FIG. 1A is a cross-sectional view of the tubular 10 along line
1A-1A. It can be seen that the tubular wall has conformed to the
profile of the internal mandrel 22, thereby forming the
corrugations. Additionally, the hydroforming process has caused the
diameter of the corrugated section 20 to decrease in comparison to
the diameter of the non-corrugated section 30. The profile or shape
of the corrugated section 20 and the extent of corrugation are not
limited to the embodiment shown in FIG. 1. For example, the profile
may have one or more folds; may be symmetric or asymmetric; and may
be combinations thereof. Furthermore, as shown, the grooves or
folds 27 between adjacent corrugated sections 20 are aligned or
in-phase. Alternatively, the profile may be rotated so that the
folds or grooves between adjacent corrugated sections are not
aligned or out-of-phase, as shown in FIGS. 1B and 1C.
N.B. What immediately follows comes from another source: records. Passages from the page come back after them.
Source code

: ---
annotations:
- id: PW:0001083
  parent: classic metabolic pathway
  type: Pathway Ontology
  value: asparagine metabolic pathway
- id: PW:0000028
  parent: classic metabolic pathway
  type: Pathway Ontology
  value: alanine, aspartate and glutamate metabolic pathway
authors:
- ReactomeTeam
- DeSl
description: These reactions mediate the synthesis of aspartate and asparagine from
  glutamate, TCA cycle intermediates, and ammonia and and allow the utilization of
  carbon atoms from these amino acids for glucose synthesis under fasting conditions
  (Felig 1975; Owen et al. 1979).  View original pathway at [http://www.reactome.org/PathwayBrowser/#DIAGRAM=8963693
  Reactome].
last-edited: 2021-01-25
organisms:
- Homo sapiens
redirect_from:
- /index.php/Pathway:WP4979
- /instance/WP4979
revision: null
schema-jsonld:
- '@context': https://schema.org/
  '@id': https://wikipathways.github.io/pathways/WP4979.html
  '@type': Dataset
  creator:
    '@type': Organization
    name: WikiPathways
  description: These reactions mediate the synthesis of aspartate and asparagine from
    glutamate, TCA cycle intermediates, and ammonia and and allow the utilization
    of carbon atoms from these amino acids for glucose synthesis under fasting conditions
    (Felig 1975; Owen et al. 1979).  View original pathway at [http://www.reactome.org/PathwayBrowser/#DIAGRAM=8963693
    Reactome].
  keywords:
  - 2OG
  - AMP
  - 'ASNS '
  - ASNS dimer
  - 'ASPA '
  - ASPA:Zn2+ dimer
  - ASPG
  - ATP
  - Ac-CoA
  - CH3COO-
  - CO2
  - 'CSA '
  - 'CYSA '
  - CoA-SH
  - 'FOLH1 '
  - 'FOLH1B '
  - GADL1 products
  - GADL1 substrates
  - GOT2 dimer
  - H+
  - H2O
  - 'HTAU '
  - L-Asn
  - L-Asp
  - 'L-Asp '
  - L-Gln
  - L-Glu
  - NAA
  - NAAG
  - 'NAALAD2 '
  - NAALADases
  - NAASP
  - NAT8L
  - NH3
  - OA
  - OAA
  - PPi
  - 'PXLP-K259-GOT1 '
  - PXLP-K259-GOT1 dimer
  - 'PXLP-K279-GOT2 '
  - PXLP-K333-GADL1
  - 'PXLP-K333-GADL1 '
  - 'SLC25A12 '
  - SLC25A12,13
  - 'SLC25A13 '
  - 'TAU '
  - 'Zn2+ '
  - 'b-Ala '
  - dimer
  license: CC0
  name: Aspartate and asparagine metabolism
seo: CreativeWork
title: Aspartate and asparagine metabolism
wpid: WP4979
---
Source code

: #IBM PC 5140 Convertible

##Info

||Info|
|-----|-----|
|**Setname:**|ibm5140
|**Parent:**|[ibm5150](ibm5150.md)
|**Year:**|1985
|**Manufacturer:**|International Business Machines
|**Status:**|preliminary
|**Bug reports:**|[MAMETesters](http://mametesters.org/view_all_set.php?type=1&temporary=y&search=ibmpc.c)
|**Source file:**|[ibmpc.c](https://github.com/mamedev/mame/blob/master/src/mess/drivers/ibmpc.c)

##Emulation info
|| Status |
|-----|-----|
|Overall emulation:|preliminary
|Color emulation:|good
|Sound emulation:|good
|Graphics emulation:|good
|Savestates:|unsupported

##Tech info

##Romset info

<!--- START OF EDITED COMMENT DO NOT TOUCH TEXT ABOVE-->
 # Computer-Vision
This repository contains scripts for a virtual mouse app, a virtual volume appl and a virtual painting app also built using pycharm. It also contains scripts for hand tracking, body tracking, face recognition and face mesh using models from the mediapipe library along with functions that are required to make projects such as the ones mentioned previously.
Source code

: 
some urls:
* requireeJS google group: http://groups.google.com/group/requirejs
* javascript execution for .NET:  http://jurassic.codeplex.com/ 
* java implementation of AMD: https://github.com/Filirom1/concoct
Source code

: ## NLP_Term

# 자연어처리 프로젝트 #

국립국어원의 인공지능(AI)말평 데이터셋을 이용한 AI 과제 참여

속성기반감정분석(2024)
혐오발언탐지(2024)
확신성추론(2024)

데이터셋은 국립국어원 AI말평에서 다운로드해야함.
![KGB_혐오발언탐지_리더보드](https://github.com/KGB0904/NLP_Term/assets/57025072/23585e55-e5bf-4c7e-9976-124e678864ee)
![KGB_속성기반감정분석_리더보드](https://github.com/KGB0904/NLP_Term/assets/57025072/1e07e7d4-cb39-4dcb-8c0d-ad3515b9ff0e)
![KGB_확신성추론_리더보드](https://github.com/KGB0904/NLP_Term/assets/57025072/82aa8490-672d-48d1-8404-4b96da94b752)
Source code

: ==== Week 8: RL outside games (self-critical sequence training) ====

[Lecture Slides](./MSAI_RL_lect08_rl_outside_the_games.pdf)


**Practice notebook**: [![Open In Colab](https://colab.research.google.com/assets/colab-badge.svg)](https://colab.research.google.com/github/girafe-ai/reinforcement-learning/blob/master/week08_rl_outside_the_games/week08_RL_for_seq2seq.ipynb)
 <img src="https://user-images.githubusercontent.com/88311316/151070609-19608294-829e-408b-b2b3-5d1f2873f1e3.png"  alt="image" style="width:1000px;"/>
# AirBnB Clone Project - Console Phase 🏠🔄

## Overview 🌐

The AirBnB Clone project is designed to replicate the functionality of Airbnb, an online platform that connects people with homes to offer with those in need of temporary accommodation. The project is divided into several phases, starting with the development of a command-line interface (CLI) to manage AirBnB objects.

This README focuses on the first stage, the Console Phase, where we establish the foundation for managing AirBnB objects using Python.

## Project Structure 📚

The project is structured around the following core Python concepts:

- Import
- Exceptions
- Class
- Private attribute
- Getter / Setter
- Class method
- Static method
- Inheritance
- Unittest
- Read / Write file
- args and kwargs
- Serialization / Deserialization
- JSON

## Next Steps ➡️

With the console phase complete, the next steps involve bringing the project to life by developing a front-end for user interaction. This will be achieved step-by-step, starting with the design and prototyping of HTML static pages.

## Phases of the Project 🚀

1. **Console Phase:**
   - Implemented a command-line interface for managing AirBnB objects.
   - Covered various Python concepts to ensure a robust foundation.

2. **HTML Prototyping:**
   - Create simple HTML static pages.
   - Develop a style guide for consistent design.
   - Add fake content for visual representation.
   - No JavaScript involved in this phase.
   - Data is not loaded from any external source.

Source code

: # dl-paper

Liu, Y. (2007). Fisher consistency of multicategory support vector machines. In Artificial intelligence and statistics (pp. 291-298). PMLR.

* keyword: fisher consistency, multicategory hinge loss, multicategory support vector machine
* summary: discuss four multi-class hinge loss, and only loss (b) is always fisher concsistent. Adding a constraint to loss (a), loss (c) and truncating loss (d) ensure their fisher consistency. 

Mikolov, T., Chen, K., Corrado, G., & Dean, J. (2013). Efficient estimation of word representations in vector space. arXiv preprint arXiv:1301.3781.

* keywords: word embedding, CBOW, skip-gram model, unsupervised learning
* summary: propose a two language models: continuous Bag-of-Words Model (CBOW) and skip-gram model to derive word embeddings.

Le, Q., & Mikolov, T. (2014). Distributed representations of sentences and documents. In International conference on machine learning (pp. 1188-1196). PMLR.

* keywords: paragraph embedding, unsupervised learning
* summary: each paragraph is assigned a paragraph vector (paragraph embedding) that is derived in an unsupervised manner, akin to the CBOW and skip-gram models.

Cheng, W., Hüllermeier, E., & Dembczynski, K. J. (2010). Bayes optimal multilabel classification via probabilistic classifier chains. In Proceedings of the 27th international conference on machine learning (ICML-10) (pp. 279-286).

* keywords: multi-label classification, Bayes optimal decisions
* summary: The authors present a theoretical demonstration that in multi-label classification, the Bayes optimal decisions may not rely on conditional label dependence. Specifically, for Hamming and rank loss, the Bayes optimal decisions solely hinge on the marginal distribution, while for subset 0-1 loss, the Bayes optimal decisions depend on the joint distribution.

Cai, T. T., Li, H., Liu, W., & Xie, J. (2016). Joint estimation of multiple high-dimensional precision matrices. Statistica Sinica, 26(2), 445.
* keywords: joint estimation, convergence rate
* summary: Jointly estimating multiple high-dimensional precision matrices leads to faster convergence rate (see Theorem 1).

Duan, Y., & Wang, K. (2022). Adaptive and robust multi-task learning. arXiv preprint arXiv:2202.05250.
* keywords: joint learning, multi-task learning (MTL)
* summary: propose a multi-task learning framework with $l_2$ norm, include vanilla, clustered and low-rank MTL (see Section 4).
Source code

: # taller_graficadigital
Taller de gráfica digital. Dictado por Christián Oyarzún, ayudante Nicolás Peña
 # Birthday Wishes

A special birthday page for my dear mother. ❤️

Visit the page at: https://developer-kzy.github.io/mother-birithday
Alternatively, the length of the folds may vary among the
corrugated sections 20, as shown in FIG. 1D. In another embodiment,
the number folds may vary for each corrugation portion 20, which is
also shown in FIG. 1D. The corrugated section 20 may take on any
profile so long as the stress from the corrugation does not cause
fracture of the tubular 10 upon reformation.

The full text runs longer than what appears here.